(INFORMATION SHOWN)

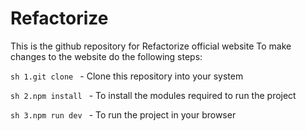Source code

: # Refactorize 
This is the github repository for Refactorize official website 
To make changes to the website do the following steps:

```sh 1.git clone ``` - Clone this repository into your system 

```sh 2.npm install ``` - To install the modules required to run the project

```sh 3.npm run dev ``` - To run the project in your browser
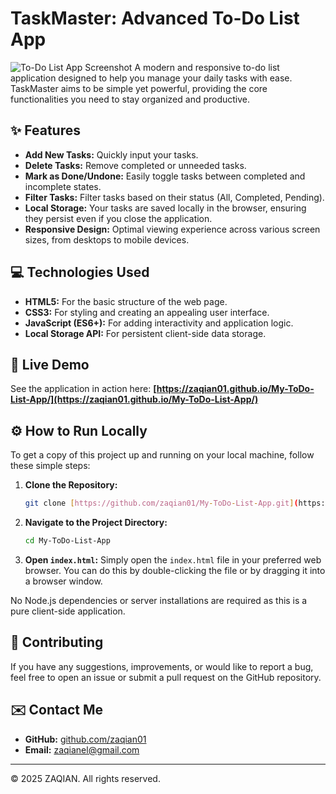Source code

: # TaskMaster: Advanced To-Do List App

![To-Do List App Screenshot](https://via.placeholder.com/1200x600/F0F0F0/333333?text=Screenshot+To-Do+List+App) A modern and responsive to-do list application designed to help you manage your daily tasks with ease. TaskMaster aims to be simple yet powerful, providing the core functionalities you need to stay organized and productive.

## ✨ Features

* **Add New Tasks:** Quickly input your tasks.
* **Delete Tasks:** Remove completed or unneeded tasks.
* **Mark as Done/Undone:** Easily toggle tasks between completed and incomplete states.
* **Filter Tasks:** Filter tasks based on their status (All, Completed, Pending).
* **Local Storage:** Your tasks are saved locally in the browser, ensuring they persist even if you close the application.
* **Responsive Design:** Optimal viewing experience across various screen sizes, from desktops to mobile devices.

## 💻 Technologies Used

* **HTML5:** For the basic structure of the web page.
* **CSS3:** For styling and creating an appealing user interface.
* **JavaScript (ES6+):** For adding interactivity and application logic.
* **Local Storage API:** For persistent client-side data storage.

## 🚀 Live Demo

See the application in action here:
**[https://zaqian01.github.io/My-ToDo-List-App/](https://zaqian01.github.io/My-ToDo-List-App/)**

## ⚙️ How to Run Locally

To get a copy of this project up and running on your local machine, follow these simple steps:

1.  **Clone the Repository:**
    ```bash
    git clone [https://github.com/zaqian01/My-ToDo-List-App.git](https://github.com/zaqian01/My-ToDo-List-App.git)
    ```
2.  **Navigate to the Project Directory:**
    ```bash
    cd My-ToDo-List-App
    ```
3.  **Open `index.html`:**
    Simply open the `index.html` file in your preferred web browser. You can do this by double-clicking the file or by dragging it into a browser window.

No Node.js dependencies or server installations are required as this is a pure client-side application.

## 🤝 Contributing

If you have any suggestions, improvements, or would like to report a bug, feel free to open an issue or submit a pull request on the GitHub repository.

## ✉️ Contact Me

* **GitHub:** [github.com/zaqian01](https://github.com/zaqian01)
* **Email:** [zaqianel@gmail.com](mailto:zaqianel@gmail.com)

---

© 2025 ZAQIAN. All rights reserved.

(End INFORMATION SHOWN)

▶ ACTION ITEM: Please output exactly the lines from the one containing "## ⚙️ How to Run Locally" through the end of the records, both included.

▶ OUTPUT BELOW:
## ⚙️ How to Run Locally

To get a copy of this project up and running on your local machine, follow these simple steps:

1.  **Clone the Repository:**
    ```bash
    git clone [https://github.com/zaqian01/My-ToDo-List-App.git](https://github.com/zaqian01/My-ToDo-List-App.git)
    ```
2.  **Navigate to the Project Directory:**
    ```bash
    cd My-ToDo-List-App
    ```
3.  **Open `index.html`:**
    Simply open the `index.html` file in your preferred web browser. You can do this by double-clicking the file or by dragging it into a browser window.

No Node.js dependencies or server installations are required as this is a pure client-side application.

## 🤝 Contributing

If you have any suggestions, improvements, or would like to report a bug, feel free to open an issue or submit a pull request on the GitHub repository.

## ✉️ Contact Me

* **GitHub:** [github.com/zaqian01](https://github.com/zaqian01)
* **Email:** [zaqianel@gmail.com](mailto:zaqianel@gmail.com)

---

© 2025 ZAQIAN. All rights reserved.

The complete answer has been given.